Which lines below contain the word "days"? Copy each one.

Rendered images with source text:
★ ★ ★ ★

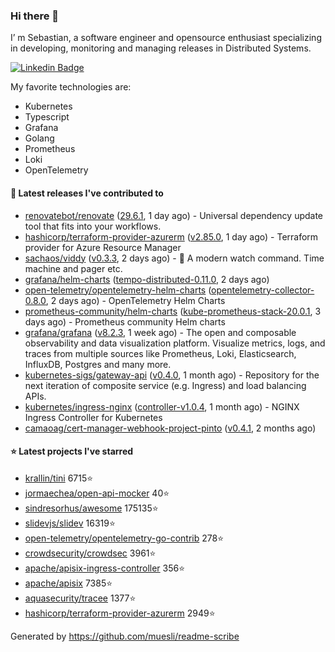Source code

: ### Hi there 👋

I’ m Sebastian, a software engineer and opensource enthusiast specializing in developing, monitoring and managing releases in Distributed Systems.

[![Linkedin Badge](https://img.shields.io/badge/-LinkedIn-blue?style=flat&logo=Linkedin&logoColor=white&link=https://www.linkedin.com/in/sebastian-poxhofer/)](https://www.linkedin.com/in/sebastian-poxhofer/)

My favorite technologies are:
 - Kubernetes
 - Typescript
 - Grafana
 - Golang
 - Prometheus
 - Loki
 - OpenTelemetry




#### 🚀 Latest releases I've contributed to

- [renovatebot/renovate](https://github.com/renovatebot/renovate) ([29.6.1](https://github.com/renovatebot/renovate/releases/tag/29.6.1), 1 day ago) - Universal dependency update tool that fits into your workflows.
- [hashicorp/terraform-provider-azurerm](https://github.com/hashicorp/terraform-provider-azurerm) ([v2.85.0](https://github.com/hashicorp/terraform-provider-azurerm/releases/tag/v2.85.0), 1 day ago) - Terraform provider for Azure Resource Manager
- [sachaos/viddy](https://github.com/sachaos/viddy) ([v0.3.3](https://github.com/sachaos/viddy/releases/tag/v0.3.3), 2 days ago) - 👀 A modern watch command. Time machine and pager etc.
- [grafana/helm-charts](https://github.com/grafana/helm-charts) ([tempo-distributed-0.11.0](https://github.com/grafana/helm-charts/releases/tag/tempo-distributed-0.11.0), 2 days ago)
- [open-telemetry/opentelemetry-helm-charts](https://github.com/open-telemetry/opentelemetry-helm-charts) ([opentelemetry-collector-0.8.0](https://github.com/open-telemetry/opentelemetry-helm-charts/releases/tag/opentelemetry-collector-0.8.0), 2 days ago) - OpenTelemetry Helm Charts
- [prometheus-community/helm-charts](https://github.com/prometheus-community/helm-charts) ([kube-prometheus-stack-20.0.1](https://github.com/prometheus-community/helm-charts/releases/tag/kube-prometheus-stack-20.0.1), 3 days ago) - Prometheus community Helm charts
- [grafana/grafana](https://github.com/grafana/grafana) ([v8.2.3](https://github.com/grafana/grafana/releases/tag/v8.2.3), 1 week ago) - The open and composable observability and data visualization platform. Visualize metrics, logs, and traces from multiple sources like Prometheus, Loki, Elasticsearch, InfluxDB, Postgres and many more. 
- [kubernetes-sigs/gateway-api](https://github.com/kubernetes-sigs/gateway-api) ([v0.4.0](https://github.com/kubernetes-sigs/gateway-api/releases/tag/v0.4.0), 1 month ago) - Repository for the next iteration of composite service (e.g. Ingress) and load balancing APIs.
- [kubernetes/ingress-nginx](https://github.com/kubernetes/ingress-nginx) ([controller-v1.0.4](https://github.com/kubernetes/ingress-nginx/releases/tag/controller-v1.0.4), 1 month ago) - NGINX Ingress Controller for Kubernetes
- [camaoag/cert-manager-webhook-project-pinto](https://github.com/camaoag/cert-manager-webhook-project-pinto) ([v0.4.1](https://github.com/camaoag/cert-manager-webhook-project-pinto/releases/tag/v0.4.1), 2 months ago)

#### ⭐ Latest projects I've starred

- [krallin/tini](https://github.com/krallin/tini}) 6715⭐
- [jormaechea/open-api-mocker](https://github.com/jormaechea/open-api-mocker}) 40⭐
- [sindresorhus/awesome](https://github.com/sindresorhus/awesome}) 175135⭐
- [slidevjs/slidev](https://github.com/slidevjs/slidev}) 16319⭐
- [open-telemetry/opentelemetry-go-contrib](https://github.com/open-telemetry/opentelemetry-go-contrib}) 278⭐
- [crowdsecurity/crowdsec](https://github.com/crowdsecurity/crowdsec}) 3961⭐
- [apache/apisix-ingress-controller](https://github.com/apache/apisix-ingress-controller}) 356⭐
- [apache/apisix](https://github.com/apache/apisix}) 7385⭐
- [aquasecurity/tracee](https://github.com/aquasecurity/tracee}) 1377⭐
- [hashicorp/terraform-provider-azurerm](https://github.com/hashicorp/terraform-provider-azurerm}) 2949⭐



Generated by https://github.com/muesli/readme-scribe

★ ★ ★ ★

_Exercise answer_:
- [sachaos/viddy](https://github.com/sachaos/viddy) ([v0.3.3](https://github.com/sachaos/viddy/releases/tag/v0.3.3), 2 days ago) - 👀 A modern watch command. Time machine and pager etc.
- [grafana/helm-charts](https://github.com/grafana/helm-charts) ([tempo-distributed-0.11.0](https://github.com/grafana/helm-charts/releases/tag/tempo-distributed-0.11.0), 2 days ago)
- [open-telemetry/opentelemetry-helm-charts](https://github.com/open-telemetry/opentelemetry-helm-charts) ([opentelemetry-collector-0.8.0](https://github.com/open-telemetry/opentelemetry-helm-charts/releases/tag/opentelemetry-collector-0.8.0), 2 days ago) - OpenTelemetry Helm Charts
- [prometheus-community/helm-charts](https://github.com/prometheus-community/helm-charts) ([kube-prometheus-stack-20.0.1](https://github.com/prometheus-community/helm-charts/releases/tag/kube-prometheus-stack-20.0.1), 3 days ago) - Prometheus community Helm charts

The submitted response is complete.